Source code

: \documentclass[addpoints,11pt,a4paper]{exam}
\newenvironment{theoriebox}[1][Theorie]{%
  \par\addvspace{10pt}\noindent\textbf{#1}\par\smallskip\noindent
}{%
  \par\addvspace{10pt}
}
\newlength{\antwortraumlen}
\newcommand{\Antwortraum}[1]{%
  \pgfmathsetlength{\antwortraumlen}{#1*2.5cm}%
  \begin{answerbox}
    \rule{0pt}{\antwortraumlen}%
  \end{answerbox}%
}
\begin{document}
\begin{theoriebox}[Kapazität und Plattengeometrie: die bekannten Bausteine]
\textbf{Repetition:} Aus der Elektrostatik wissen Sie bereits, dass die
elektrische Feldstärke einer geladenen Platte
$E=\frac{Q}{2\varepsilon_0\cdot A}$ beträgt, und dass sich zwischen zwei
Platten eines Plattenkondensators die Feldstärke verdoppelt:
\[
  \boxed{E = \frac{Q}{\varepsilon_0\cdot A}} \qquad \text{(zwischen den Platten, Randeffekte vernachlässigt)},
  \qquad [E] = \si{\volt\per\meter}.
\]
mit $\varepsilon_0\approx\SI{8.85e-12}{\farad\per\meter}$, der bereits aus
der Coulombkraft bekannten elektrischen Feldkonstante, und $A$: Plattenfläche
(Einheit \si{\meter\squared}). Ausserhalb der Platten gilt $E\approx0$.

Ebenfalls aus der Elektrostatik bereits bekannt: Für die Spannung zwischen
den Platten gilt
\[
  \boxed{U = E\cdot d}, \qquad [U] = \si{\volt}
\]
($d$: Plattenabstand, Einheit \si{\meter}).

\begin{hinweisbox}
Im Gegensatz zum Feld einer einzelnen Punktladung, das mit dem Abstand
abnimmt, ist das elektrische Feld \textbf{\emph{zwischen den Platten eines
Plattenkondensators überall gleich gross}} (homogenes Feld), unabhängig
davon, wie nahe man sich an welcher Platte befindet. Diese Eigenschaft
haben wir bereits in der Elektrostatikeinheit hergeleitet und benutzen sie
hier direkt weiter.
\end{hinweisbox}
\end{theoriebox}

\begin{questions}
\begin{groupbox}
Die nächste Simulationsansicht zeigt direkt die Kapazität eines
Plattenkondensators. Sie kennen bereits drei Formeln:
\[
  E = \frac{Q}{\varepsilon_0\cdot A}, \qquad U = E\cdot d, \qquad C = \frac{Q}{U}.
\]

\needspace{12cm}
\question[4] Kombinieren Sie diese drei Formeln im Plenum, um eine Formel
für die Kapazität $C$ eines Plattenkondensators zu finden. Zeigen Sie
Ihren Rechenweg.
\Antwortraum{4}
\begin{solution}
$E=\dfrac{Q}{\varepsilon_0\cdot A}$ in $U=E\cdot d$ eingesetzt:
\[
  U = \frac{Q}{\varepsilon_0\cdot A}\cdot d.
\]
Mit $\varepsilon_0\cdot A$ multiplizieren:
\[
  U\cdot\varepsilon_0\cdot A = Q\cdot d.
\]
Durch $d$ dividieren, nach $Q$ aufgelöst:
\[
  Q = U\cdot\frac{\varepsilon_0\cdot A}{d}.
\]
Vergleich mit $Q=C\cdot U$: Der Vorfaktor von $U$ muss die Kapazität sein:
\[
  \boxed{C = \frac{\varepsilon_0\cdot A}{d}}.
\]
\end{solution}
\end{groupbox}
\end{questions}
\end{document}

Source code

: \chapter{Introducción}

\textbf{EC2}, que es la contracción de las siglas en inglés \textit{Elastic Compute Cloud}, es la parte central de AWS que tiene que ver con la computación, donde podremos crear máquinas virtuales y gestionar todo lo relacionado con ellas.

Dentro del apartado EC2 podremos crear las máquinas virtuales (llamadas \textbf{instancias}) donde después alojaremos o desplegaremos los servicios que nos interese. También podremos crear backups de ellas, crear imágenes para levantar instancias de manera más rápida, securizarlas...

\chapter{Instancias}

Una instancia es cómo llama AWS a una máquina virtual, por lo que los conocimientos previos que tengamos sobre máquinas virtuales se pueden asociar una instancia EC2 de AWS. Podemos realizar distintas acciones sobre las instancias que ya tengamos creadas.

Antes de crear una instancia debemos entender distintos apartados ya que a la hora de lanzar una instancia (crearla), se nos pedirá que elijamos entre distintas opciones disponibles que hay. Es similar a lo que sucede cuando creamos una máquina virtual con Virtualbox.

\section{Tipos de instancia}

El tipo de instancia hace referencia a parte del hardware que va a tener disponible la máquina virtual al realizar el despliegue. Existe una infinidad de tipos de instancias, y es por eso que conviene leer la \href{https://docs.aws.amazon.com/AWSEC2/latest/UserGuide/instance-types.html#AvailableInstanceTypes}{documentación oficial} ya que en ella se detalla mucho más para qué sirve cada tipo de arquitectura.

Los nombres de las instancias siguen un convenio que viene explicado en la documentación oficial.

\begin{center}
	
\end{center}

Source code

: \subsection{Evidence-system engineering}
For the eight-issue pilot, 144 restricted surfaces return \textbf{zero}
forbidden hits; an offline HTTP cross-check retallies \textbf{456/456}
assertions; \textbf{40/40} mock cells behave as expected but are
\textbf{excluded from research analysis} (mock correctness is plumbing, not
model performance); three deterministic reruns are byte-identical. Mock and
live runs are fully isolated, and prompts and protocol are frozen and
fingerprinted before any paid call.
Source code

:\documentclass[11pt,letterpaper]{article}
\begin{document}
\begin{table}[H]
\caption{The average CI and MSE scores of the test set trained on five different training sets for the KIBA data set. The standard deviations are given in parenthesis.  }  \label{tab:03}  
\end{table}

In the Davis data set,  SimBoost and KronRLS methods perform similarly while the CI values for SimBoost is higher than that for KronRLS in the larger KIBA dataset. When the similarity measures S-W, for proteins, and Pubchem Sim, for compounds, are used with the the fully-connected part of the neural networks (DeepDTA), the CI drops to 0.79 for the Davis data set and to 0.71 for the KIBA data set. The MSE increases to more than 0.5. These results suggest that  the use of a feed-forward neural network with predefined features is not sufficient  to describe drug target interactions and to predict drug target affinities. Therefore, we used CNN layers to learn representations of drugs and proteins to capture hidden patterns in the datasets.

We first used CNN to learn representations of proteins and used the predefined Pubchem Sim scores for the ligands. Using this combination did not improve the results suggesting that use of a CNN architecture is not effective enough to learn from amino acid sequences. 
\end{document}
-=-=-=-=-
Prompt
The whole of the data is to be returned with every line intact.

Exercise result
Source code

: \documentclass[addpoints,11pt,a4paper]{exam}
\newenvironment{theoriebox}[1][Theorie]{%
  \par\addvspace{10pt}\noindent\textbf{#1}\par\smallskip\noindent
}{%
  \par\addvspace{10pt}
}
\newlength{\antwortraumlen}
\newcommand{\Antwortraum}[1]{%
  \pgfmathsetlength{\antwortraumlen}{#1*2.5cm}%
  \begin{answerbox}
    \rule{0pt}{\antwortraumlen}%
  \end{answerbox}%
}
\begin{document}
\begin{theoriebox}[Kapazität und Plattengeometrie: die bekannten Bausteine]
\textbf{Repetition:} Aus der Elektrostatik wissen Sie bereits, dass die
elektrische Feldstärke einer geladenen Platte
$E=\frac{Q}{2\varepsilon_0\cdot A}$ beträgt, und dass sich zwischen zwei
Platten eines Plattenkondensators die Feldstärke verdoppelt:
\[
  \boxed{E = \frac{Q}{\varepsilon_0\cdot A}} \qquad \text{(zwischen den Platten, Randeffekte vernachlässigt)},
  \qquad [E] = \si{\volt\per\meter}.
\]
mit $\varepsilon_0\approx\SI{8.85e-12}{\farad\per\meter}$, der bereits aus
der Coulombkraft bekannten elektrischen Feldkonstante, und $A$: Plattenfläche
(Einheit \si{\meter\squared}). Ausserhalb der Platten gilt $E\approx0$.

Ebenfalls aus der Elektrostatik bereits bekannt: Für die Spannung zwischen
den Platten gilt
\[
  \boxed{U = E\cdot d}, \qquad [U] = \si{\volt}
\]
($d$: Plattenabstand, Einheit \si{\meter}).

\begin{hinweisbox}
Im Gegensatz zum Feld einer einzelnen Punktladung, das mit dem Abstand
abnimmt, ist das elektrische Feld \textbf{\emph{zwischen den Platten eines
Plattenkondensators überall gleich gross}} (homogenes Feld), unabhängig
davon, wie nahe man sich an welcher Platte befindet. Diese Eigenschaft
haben wir bereits in der Elektrostatikeinheit hergeleitet und benutzen sie
hier direkt weiter.
\end{hinweisbox}
\end{theoriebox}

\begin{questions}
\begin{groupbox}
Die nächste Simulationsansicht zeigt direkt die Kapazität eines
Plattenkondensators. Sie kennen bereits drei Formeln:
\[
  E = \frac{Q}{\varepsilon_0\cdot A}, \qquad U = E\cdot d, \qquad C = \frac{Q}{U}.
\]

\needspace{12cm}
\question[4] Kombinieren Sie diese drei Formeln im Plenum, um eine Formel
für die Kapazität $C$ eines Plattenkondensators zu finden. Zeigen Sie
Ihren Rechenweg.
\Antwortraum{4}
\begin{solution}
$E=\dfrac{Q}{\varepsilon_0\cdot A}$ in $U=E\cdot d$ eingesetzt:
\[
  U = \frac{Q}{\varepsilon_0\cdot A}\cdot d.
\]
Mit $\varepsilon_0\cdot A$ multiplizieren:
\[
  U\cdot\varepsilon_0\cdot A = Q\cdot d.
\]
Durch $d$ dividieren, nach $Q$ aufgelöst:
\[
  Q = U\cdot\frac{\varepsilon_0\cdot A}{d}.
\]
Vergleich mit $Q=C\cdot U$: Der Vorfaktor von $U$ muss die Kapazität sein:
\[
  \boxed{C = \frac{\varepsilon_0\cdot A}{d}}.
\]
\end{solution}
\end{groupbox}
\end{questions}
\end{document}

Source code

: \chapter{Introducción}

\textbf{EC2}, que es la contracción de las siglas en inglés \textit{Elastic Compute Cloud}, es la parte central de AWS que tiene que ver con la computación, donde podremos crear máquinas virtuales y gestionar todo lo relacionado con ellas.

Dentro del apartado EC2 podremos crear las máquinas virtuales (llamadas \textbf{instancias}) donde después alojaremos o desplegaremos los servicios que nos interese. También podremos crear backups de ellas, crear imágenes para levantar instancias de manera más rápida, securizarlas...

\chapter{Instancias}

Una instancia es cómo llama AWS a una máquina virtual, por lo que los conocimientos previos que tengamos sobre máquinas virtuales se pueden asociar una instancia EC2 de AWS. Podemos realizar distintas acciones sobre las instancias que ya tengamos creadas.

Antes de crear una instancia debemos entender distintos apartados ya que a la hora de lanzar una instancia (crearla), se nos pedirá que elijamos entre distintas opciones disponibles que hay. Es similar a lo que sucede cuando creamos una máquina virtual con Virtualbox.

\section{Tipos de instancia}

El tipo de instancia hace referencia a parte del hardware que va a tener disponible la máquina virtual al realizar el despliegue. Existe una infinidad de tipos de instancias, y es por eso que conviene leer la \href{https://docs.aws.amazon.com/AWSEC2/latest/UserGuide/instance-types.html#AvailableInstanceTypes}{documentación oficial} ya que en ella se detalla mucho más para qué sirve cada tipo de arquitectura.

Los nombres de las instancias siguen un convenio que viene explicado en la documentación oficial.

\begin{center}
	
\end{center}

Source code

: \subsection{Evidence-system engineering}
For the eight-issue pilot, 144 restricted surfaces return \textbf{zero}
forbidden hits; an offline HTTP cross-check retallies \textbf{456/456}
assertions; \textbf{40/40} mock cells behave as expected but are
\textbf{excluded from research analysis} (mock correctness is plumbing, not
model performance); three deterministic reruns are byte-identical. Mock and
live runs are fully isolated, and prompts and protocol are frozen and
fingerprinted before any paid call.
Source code

:\documentclass[11pt,letterpaper]{article}
\begin{document}
\begin{table}[H]
\caption{The average CI and MSE scores of the test set trained on five different training sets for the KIBA data set. The standard deviations are given in parenthesis.  }  \label{tab:03}  
\end{table}

In the Davis data set,  SimBoost and KronRLS methods perform similarly while the CI values for SimBoost is higher than that for KronRLS in the larger KIBA dataset. When the similarity measures S-W, for proteins, and Pubchem Sim, for compounds, are used with the the fully-connected part of the neural networks (DeepDTA), the CI drops to 0.79 for the Davis data set and to 0.71 for the KIBA data set. The MSE increases to more than 0.5. These results suggest that  the use of a feed-forward neural network with predefined features is not sufficient  to describe drug target interactions and to predict drug target affinities. Therefore, we used CNN layers to learn representations of drugs and proteins to capture hidden patterns in the datasets.

We first used CNN to learn representations of proteins and used the predefined Pubchem Sim scores for the ligands. Using this combination did not improve the results suggesting that use of a CNN architecture is not effective enough to learn from amino acid sequences. 
\end{document}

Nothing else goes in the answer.